- Born: 16 November 1998 (age 27) Hokkaido, Japan
- Height: 1.62 m (5 ft 4 in)
- Weight: 63 kg (139 lb; 9 st 13 lb)
- Position: Forward
- Shoots: Right
- WJIHL team Former teams: Toyota Cygnus AIK Hockey
- National team: Japan
- Playing career: 2014–present
- Medal record
Asian Winter Games
| Gold medal – first place | 2025 Harbin | Team |
Universiade
| Bronze medal – third place | 2019 Krasnoyarsk | Team |

= Mei Miura =

Japanese ice hockey player (born 1998)

Mei Miura (三浦 芽依, みうら めい, Miura Mei) is a Japanese ice hockey player and member of the Japanese national team. She has played with Toyota Cygnus in the Women's Japan Ice Hockey League and All-Japan Women's Ice Hockey Championship since 2024.

==International play==
As a junior player with the Japanese national under-18 team, she participated in the 2015 IIHF U18 Women's World Championship and the 2016 IIHF U18 Women's World Championship Division 1A.

With the Japanese national under-25 team, she won a bronze medal in the women's ice hockey tournament at the 2019 Winter Universiade in Krasnoyarsk. She was Japan's third-highest scorer, earning 6 points on two goals and four assists.

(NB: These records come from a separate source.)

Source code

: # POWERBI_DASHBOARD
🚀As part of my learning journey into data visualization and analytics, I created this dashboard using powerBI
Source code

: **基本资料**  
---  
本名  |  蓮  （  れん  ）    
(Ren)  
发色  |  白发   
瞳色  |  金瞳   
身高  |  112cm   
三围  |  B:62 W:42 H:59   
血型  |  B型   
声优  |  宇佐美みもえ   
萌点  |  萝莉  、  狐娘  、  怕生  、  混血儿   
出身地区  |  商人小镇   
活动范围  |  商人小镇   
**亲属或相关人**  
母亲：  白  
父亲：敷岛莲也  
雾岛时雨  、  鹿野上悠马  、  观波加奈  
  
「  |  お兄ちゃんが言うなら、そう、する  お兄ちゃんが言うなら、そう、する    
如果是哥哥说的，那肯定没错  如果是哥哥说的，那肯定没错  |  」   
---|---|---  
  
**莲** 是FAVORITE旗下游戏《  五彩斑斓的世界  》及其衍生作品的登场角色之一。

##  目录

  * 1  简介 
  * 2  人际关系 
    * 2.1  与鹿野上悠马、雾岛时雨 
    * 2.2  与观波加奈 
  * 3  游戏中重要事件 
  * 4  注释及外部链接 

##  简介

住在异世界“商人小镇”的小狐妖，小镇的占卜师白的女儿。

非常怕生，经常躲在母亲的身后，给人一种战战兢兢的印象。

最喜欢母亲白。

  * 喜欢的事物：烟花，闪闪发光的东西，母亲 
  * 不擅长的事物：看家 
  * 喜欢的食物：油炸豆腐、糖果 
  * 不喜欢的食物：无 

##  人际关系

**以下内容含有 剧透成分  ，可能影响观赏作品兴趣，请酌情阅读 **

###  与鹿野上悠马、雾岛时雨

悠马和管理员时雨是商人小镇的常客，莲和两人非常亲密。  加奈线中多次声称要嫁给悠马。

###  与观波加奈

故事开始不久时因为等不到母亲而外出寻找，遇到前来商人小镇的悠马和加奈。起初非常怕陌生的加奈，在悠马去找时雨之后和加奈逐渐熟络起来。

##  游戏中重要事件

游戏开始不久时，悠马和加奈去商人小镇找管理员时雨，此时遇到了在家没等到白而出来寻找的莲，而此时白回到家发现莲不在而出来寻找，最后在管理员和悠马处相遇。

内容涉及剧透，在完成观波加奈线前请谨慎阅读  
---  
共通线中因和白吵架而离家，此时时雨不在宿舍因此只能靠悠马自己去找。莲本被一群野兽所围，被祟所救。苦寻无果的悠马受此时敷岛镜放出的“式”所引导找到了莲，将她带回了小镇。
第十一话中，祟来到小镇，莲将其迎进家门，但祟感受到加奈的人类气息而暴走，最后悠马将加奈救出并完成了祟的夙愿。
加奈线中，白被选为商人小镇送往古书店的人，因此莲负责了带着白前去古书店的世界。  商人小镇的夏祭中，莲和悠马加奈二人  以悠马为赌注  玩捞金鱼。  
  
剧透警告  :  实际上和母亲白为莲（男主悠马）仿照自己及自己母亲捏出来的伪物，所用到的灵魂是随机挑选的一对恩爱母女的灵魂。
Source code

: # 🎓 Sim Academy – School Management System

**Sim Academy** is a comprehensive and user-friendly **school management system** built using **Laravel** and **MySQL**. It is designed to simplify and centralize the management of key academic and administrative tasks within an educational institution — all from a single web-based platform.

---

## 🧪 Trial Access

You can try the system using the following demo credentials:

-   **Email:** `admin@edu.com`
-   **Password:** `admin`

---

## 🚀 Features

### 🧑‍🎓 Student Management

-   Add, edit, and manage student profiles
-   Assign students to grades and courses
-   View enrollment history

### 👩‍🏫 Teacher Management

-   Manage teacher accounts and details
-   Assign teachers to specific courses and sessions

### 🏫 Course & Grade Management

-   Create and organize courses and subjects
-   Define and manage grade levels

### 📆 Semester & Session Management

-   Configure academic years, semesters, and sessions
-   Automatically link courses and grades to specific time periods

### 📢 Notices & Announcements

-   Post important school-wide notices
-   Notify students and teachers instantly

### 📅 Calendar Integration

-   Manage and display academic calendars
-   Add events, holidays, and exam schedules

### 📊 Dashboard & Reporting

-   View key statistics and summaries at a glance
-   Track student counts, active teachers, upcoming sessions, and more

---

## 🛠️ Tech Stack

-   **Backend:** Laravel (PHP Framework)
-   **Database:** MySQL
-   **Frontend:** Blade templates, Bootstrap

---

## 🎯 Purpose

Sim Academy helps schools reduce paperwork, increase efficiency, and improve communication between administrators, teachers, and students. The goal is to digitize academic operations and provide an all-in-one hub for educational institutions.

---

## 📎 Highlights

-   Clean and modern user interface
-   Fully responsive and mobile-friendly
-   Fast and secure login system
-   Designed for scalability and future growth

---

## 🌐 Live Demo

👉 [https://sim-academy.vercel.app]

Miura made her national senior team debut at the 2019 IIHF Women's World Championship, at which she notched her first senior-level point – a goal assisted by Rui Ukita against in the preliminary round. She has subsequently participated in the IIHF Women's World Championship tournaments in 2021 and 2023.

Miura represented Japan in the women's ice hockey tournament at the 2022 Winter Olympics in Beijing.